[AG-TECH] Multicast service model
Bill Nickless
nickless at mcs.anl.gov
Tue Jan 22 17:45:41 CST 2002
With the current discussion about multicast bridges, I think it might be
about the right time to show people this Internet Draft on the IP multicast
service model.
The closest thing we have in the Internet for a multicast service model
is RFC 1112 by Steve Deering (1989). It defines three things simultaneously:
- The multicast service model
- The system call extensions needed on hosts to support those apps
that want to take advantage of the multicast service model
- (In Appendix A) the wire protocol to control multicast on
the local subnet: IGMP
For the Access Grid, the service model is the most valuable of the
above. The system call extension expectations are buried in the vic and
rat applications, so some programming effort would be required to move
beyond that.
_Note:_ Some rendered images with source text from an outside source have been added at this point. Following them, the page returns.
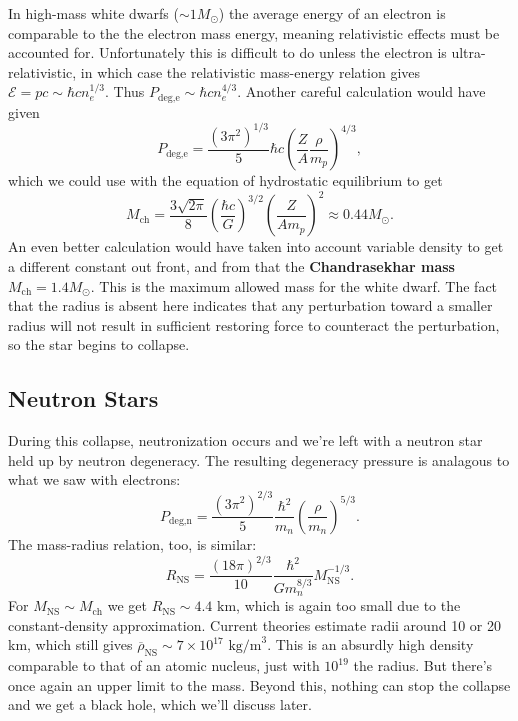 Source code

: \documentclass[../a062main.tex]{subfiles}
\begin{document}
In high-mass white dwarfs ($\sim 1M_\odot$) the average energy of an electron is comparable to the the electron mass energy, meaning relativistic effects must be accounted for.
Unfortunately this is difficult to do unless the electron is ultra-relativistic, in which case the relativistic mass-energy relation gives $\mathcal{E} = pc \sim \hbar c n_e^{1 / 3}$.
Thus $P_\textrm{deg,e} \sim \hbar c n_e^{4 / 3}$.
Another careful calculation would have given
\[ P_\textrm{deg,e} = \frac{(3\pi^2)^{1 / 3}}{5} \hbar c \left( \frac{Z}{A} \frac{\rho}{m_p} \right)^{4 / 3}, \]
which we could use with the equation of hydrostatic equilibrium to get
\[ M_\textrm{ch} = \frac{3 \sqrt{2\pi}}{8} \left( \frac{\hbar c}{G} \right)^{3 / 2} \left( \frac{Z}{A m_p} \right)^2 \approx 0.44M_\odot. \]
An even better calculation would have taken into account variable density to get a different constant out front, and from that the \textbf{Chandrasekhar mass} $M_\textrm{ch} = 1.4 M_\odot$.
This is the maximum allowed mass for the white dwarf.
The fact that the radius is absent here indicates that any perturbation toward a smaller radius will not result in sufficient restoring force to counteract the perturbation, so the star begins to collapse.

\subsection*{Neutron Stars}
During this collapse, neutronization occurs and we're left with a neutron star held up by neutron degeneracy.
The resulting degeneracy pressure is analagous to what we saw with electrons:
\[ P_\textrm{deg,n} = \frac{(3\pi^2)^{2 / 3}}{5} \frac{\hbar^2}{m_n} \left( \frac{\rho}{m_n} \right)^{5 / 3}. \]
The mass-radius relation, too, is similar:
\[ R_\textrm{NS} = \frac{(18\pi)^{2 / 3}}{10} \frac{\hbar^2}{G m_n^{8 / 3}} M_\textrm{NS}^{-1 / 3}. \]
For $M_\textrm{NS} \sim M_\textrm{ch}$ we get $R_\textrm{NS} \sim 4.4 \text{ km}$, which is again too small due to the constant-density approximation.
Current theories estimate radii around 10 or 20 km, which still gives $\overline{\rho}_\textrm{NS} \sim 7 \times 10^{17} \text{ kg/m}^3$.
This is an absurdly high density comparable to that of an atomic nucleus, just with $10^{19}$ the radius.
But there's once again an upper limit to the mass.
Beyond this, nothing can stop the collapse and we get a black hole, which we'll discuss later.
\end{document}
The Access Grid applications have no particular need for an
IGMP-based local wire protocol; in fact, the existing MSB doesn't use IGMP
at all.
Caveats: the reference for the multicast service model on page 1 should
be RFC 1112.
David Helder suggested that we also look at the UDP Multicast
Tunneling Protocol (UMTP) and Castgate.
Comments and criticism welcome.
Internet Draft B. Nickless
Document: draft-nickless-mcast-svc-model-00.txt Argonne National
Laboratory
Expires: July 2002 January 2002
Towards a Multicast Service Model
Status of this Memo
This document is an Internet-Draft and is in full conformance
with all provisions of Section 10 of RFC2026.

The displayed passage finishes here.